Creamcyclical, in a pale shade of pastel orange, suggests the frozen confection alluded to by the title (an ice cream bar of vanilla wrapped in citrus coating) and so much more. Thin wooden slats intersect the fabric forms, which are roughly spherical, three of the ends touching down on the points of their corners to create a delicate tripod. This improbable structure seems certain to collapse under its own weight.

All the fabric works, which are hand-stitched from small pieces of cloth, are quilted together and fitted with darts to create tautly-stuffed, assertive forms proud of their lumpy and quirky nature. As in earlier works, such as embroidered replicas of The New York Times articles, DiCioccio uses the device of dangling threads—drawing our attention to the process of their making and creating snaking tendrils of energy. If alluding to stuffed animals, it is to ones cuddled beyond recognition. One might have flickering thoughts of encounters with Mike Kelley’s sad cloth menageries. Enigmatic, surreal sculptures, such as those of Jean Arp, certainly inform the work as well.
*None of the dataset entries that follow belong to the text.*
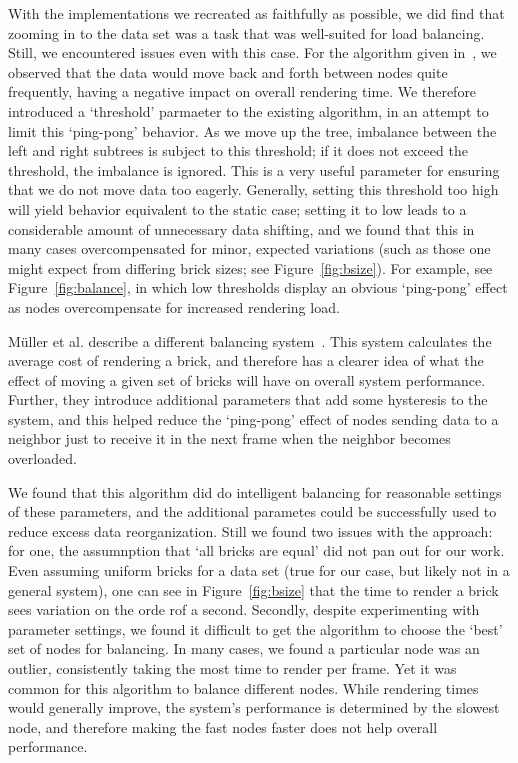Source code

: With the implementations we recreated as faithfully as possible, we did
find that zooming in to the data set was a task that was well-suited
for load balancing.  Still, we encountered issues even with this case.
For the
algorithm given in~\cite{Marchesin:2006:???}, we observed that the
data would move back and forth between nodes quite frequently, having
a negative impact on overall rendering time.  We therefore introduced
a `threshold' parmaeter to the existing algorithm, in an attempt to
limit this `ping-pong' behavior.  As we move up the tree, imbalance
between the left and right subtrees is subject to this threshold; if
it does not exceed the threshold, the imbalance is ignored.  This
is a very useful parameter for ensuring that we do not move data
too eagerly.  Generally, setting this threshold too high will yield
behavior equivalent to the static case; setting it to low leads to a
considerable amount of unnecessary data shifting, and we found that
this in many cases overcompensated for minor, expected variations (such
as those one might expect
from differing brick sizes; see Figure~\ref{fig:bsize}).  For example,
see
Figure~\ref{fig:balance}, in which low thresholds display an obvious
`ping-pong' effect as nodes overcompensate for increased rendering
load.

M\"uller et al. describe a different balancing system~\cite{MSE06}.
This system calculates the average cost of rendering a brick, and
therefore has a clearer idea of what the effect of moving a given set
of bricks will have on overall system performance.  Further, they
introduce additional parameters that add some hysteresis to the system,
and this helped reduce the `ping-pong' effect of nodes sending data
to a neighbor just to receive it in the next frame when the neighbor
becomes overloaded.

We found that this algorithm did do intelligent balancing for
reasonable settings of these parameters, and the additional parametes
could be successfully used to reduce excess data reorganization.  Still
we found two issues with the approach: for one, the assumnption that
`all bricks are equal' did not pan out for our work.  Even assuming
uniform bricks for a data set (true for our case, but likely not in a
general system), one can see in
Figure~\ref{fig:bsize} that the time to render a brick sees variation
on the orde rof a second.  Secondly, despite experimenting with
parameter settings, we found it difficult to get the algorithm to
choose the `best' set of nodes for balancing.  In many cases, we found
a particular node was an outlier, consistently taking the most time
to render per frame.  Yet it was common for this algorithm to balance
different nodes.  While rendering times would generally improve, the
system's performance is determined by the slowest node, and therefore
making the fast nodes faster does not help overall performance.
Individually, the works engage us in their particular forms and energies, some dark and moody, others resonating an off-beat joie de vivre. Taken as a whole, they may reflect an affection and commitment to commingling of differing entities, a nod to the “melting pot” which has historically symbolized our nation. Indeed, Green of Grace reflects the Statue of Liberty—inspiration for DiCioccio’s forays into the medium of bronze. With an uncertain future, one may cling to whatever objects bring solace, while keeping as well an anxious vigil.